Polikistik böbrek hastalığının, yani her iki böbrekte de çok sayıda kistin meydana geldiği hastalıkların kalıtsal olduğunu belirten Doç. Dr. Neşe Bıyıklı sözlerine söyle devam etti; "Genetik bozukluk sonucu böbrekte kistler oluşmaya başlar. Zamanla kistler büyür ve normal böbrek dokusunu sıkıştırarak böbreklerin çalışmasına olumsuz etki gösterir. Bu hastalıkların kuşaktan kuşağa kalıtsal yolla geçişi farklı yollarla olabilir. Bu farklılık aynı zamanda çocukta ortaya çıkan sağlık sorunlarının niteliğini de etkiler."
Polikistik böbrek hastalığının, sıklıkla erişkin yaşta ortaya çıktığını sözlerine ekleyen Doç. Dr. Neşe Bıyıklı, “Polikistik Böbrek Hastalığı çocukluk çağında ya da çok ender olarak yeni doğan döneminde de görülebilir. Karında kitle, idrar yolu enfeksiyonu, yüksek kan basıncı ve karaciğer veya pankreas kisti, beyin anevrizması gibi böbrek dışı sorunlar bu hastalığın belirtileri arasındadır. Ultrason ile her iki böbreğin büyük olduğu ve çok sayıda kist içerdiği görüntülenir. Anne ya da babanın birinde bu hastalık varsa, çocuklarda hastalık olma olasılığı %50'dir. Tanı, aile öyküsü, klinik ve radyolojik inceleme ile konulur.” dedi.

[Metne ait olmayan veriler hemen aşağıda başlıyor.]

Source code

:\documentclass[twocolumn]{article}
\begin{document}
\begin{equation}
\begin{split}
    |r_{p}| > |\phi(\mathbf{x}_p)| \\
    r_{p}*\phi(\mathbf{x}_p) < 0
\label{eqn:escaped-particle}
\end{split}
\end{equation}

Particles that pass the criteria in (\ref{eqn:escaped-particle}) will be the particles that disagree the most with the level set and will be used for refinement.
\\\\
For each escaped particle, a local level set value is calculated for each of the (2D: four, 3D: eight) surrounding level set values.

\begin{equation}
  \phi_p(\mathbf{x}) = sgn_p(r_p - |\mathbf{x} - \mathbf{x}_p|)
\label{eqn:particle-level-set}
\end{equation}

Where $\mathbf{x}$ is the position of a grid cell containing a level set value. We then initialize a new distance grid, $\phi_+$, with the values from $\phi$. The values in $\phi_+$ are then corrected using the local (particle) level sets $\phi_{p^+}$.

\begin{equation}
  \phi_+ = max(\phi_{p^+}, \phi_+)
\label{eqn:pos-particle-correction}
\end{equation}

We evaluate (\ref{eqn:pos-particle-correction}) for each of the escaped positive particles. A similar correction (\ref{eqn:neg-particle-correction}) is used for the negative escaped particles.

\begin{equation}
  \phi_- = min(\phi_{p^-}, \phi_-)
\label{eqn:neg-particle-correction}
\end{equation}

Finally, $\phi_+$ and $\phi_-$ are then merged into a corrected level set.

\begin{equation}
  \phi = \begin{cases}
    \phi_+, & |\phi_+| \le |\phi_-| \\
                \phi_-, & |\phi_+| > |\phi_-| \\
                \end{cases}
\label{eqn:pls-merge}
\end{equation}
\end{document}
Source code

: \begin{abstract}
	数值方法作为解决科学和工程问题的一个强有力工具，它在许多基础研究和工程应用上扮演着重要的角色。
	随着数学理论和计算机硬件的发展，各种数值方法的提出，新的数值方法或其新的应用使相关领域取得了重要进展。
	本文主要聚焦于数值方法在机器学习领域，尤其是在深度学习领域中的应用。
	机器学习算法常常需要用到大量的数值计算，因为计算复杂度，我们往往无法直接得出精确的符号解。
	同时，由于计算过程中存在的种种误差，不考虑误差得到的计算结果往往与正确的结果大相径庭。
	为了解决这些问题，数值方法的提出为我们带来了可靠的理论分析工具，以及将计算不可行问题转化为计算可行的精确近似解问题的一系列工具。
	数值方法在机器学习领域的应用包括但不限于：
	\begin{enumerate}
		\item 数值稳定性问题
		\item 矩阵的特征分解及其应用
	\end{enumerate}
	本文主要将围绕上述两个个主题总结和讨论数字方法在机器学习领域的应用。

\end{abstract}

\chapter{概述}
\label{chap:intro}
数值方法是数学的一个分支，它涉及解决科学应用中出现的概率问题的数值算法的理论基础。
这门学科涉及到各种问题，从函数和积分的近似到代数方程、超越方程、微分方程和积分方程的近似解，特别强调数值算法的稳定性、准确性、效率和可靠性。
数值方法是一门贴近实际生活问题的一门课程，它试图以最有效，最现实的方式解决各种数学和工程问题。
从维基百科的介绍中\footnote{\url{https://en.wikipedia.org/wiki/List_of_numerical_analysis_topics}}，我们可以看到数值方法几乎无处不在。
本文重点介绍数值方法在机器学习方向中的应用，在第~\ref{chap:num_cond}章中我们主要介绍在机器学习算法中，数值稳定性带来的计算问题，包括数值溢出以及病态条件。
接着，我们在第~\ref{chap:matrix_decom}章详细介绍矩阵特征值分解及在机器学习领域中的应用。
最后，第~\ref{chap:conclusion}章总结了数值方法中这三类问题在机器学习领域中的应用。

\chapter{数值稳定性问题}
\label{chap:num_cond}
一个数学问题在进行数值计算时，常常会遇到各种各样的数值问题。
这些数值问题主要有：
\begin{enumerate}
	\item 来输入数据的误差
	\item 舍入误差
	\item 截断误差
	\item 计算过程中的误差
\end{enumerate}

Böbreğin kistik hastalıkları konusunda anne ve babaların çok dikkatli olması gerektiğini belirten Doç. Dr. Neşe Bıyıklı "Aslında ebeveynlerin fark edebileceği belirtiler vardır. Jüvenil nefronoftizi adını verdiğimiz kistik hastalık, bebeklikte değil, çocuklukta görülür. Büyük çoğunlukla iki ile beş yaş arasındaki çocuklarda çok su içme, çok idrar yapma, kansızlık, büyüme geriliği ile ortaya çıkar. Gece su içmeye kalkmak, bu belirtilere sıklıkla eşlik eder. Halsizlik ve ciltte solukluk gözlenebilir. Ödem, idrar yolu enfeksiyonu, yüksek kan basıncı, idrarda kan görülmesi gibi yakınmaların bulunmaması durumunda tanı oldukça geç konulabilir. Ergenlik yaşlarında da kronik böbrek yetersizliği gelişebilir. Göz, karaciğer ya da kemik gibi organlarda da sorunlar bu duruma eşlik edebilir. Anne ve baba adayları açısından en önemli konu, gebelik sırasında düzenli izlemlerin, kan testleri ve ultrasonografi ile hastalık taramalarının aksatılmamasıdır. Eğer bebekte böbreğin kistik hastalıklarından birisi varsa, çocuk sağlığı ve hastalıkları uzmanları ve çocuk nefrologları aracılığıyla çok düzenli bir şekilde izleminin yapılması gerekir. Birçok hastada asıl sağlık sorunu böbrekteki kistler değil, hipertansiyon veya idrar yolları enfeksiyonları olabilir. Zamanında konulan tanı ve uygun tedavilerle, çocuklar sorunsuz bir şekilde gelişimlerini sürdürebilirler. Çocukların tedavilerinin eksiksiz bir şekilde yapılması konusunda da ebeveynlere önemli sorumluluklar düşüyor." dedi.